Food Safety Focus (26th Issue, September 2008) – Food Incident Highlight
Coliform and Soft Ice-cream
The Centre for Food Safety (CFS) had recently announced the results of a targeted surveillance on the microbiological quality of ice-cream.
About 1000 ice-cream products were sampled for testing of bacteria level and pathogens during the targeted survey. Different types of ice-creams were collected from both retail and wholesale establishments. No pathogens, including Salmonella spp. and Staphylococcus aureus, were detected in any samples. However, two samples of soft ice-cream were found to contain 570 and 170 coliform organisms per gram respectively, which exceeded the legal standard of less than 100 per gram. Warning letters were issued to the food premises concerned.

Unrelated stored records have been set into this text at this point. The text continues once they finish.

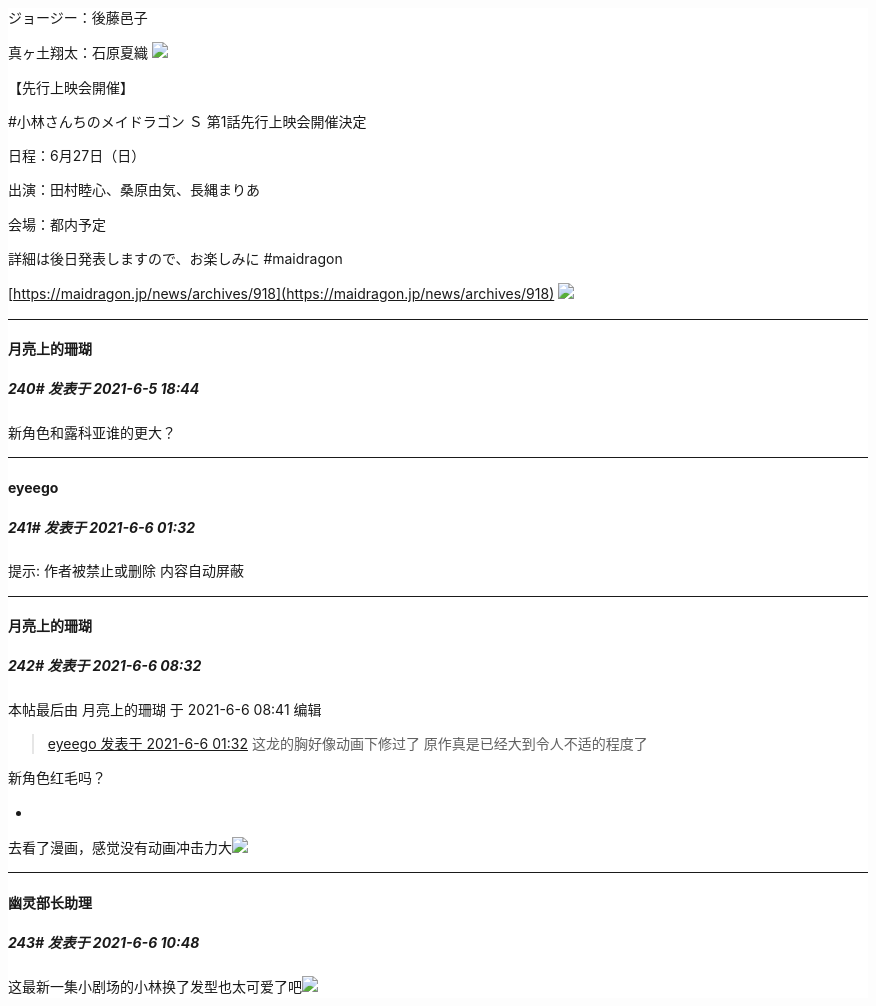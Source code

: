 ジョージー：後藤邑子

真ヶ土翔太：石原夏織
<img src="https://p.sda1.dev/2/acdafcaede39a4e8b576e14a9c6aba28/visual_2.jpg" referrerpolicy="no-referrer">

【先行上映会開催】

#小林さんちのメイドラゴン Ｓ 第1話先行上映会開催決定

日程：6月27日（日）

出演：田村睦心、桑原由気、長縄まりあ

会場：都内予定

詳細は後日発表しますので、お楽しみに #maidragon

[https://maidragon.jp/news/archives/918](https://maidragon.jp/news/archives/918)
<img src="https://p.sda1.dev/2/65259a97bbad9ac0c59e1eaa8f36f2bc/E3G6r3nVIAQSBTr.jpg" referrerpolicy="no-referrer">

*****

####  月亮上的珊瑚  
##### 240#       发表于 2021-6-5 18:44

新角色和露科亚谁的更大？


*****

####  eyeego  
##### 241#       发表于 2021-6-6 01:32

提示: 作者被禁止或删除 内容自动屏蔽

*****

####  月亮上的珊瑚  
##### 242#       发表于 2021-6-6 08:32

 本帖最后由 月亮上的珊瑚 于 2021-6-6 08:41 编辑 
<blockquote><a href="httphttps://stage1st.com/2b/forum.php?mod=redirect&amp;goto=findpost&amp;pid=51489728&amp;ptid=1953788" target="_blank">eyeego 发表于 2021-6-6 01:32</a>
这龙的胸好像动画下修过了 原作真是已经大到令人不适的程度了</blockquote>
新角色红毛吗？

-

去看了漫画，感觉没有动画冲击力大<img src="https://static.stage1st.com/image/smiley/face2017/074.png" referrerpolicy="no-referrer">

*****

####  幽灵部长助理  
##### 243#       发表于 2021-6-6 10:48

这最新一集小剧场的小林换了发型也太可爱了吧<img src="https://static.stage1st.com/image/smiley/face2017/073.png" referrerpolicy="no-referrer">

Coliforms, which are often used to monitor food quality, are not a single species of organism. They are a group of gram negative rod-shaped bacteria that have similar biochemical characteristics of being able to ferment lactose with the production of acid and gas within 48 hours at 35oC and grow with or without oxygen. They are usually present in small number in raw milk, meat, poultry or other raw foods. Coliforms count is simple and easy to conduct, hence it can be used as an hygienic indicator to reflect the general microbiological quality in routine test. As coliform organisms can easily be killed by heat, these bacteria can also be used as an indicator of heat treatment failure (e.g. inadequate heat treatment during pasteurisation of soft ice-cream mix) as well as post heat treatment contamination (e.g. contamination by food handlers or unclean machines).
Food premises which provide soft ice-cream should ensure that their food are fit for consumption and meet legal requirements. They should observe good hygiene practices when preparing and handling soft ice-cream.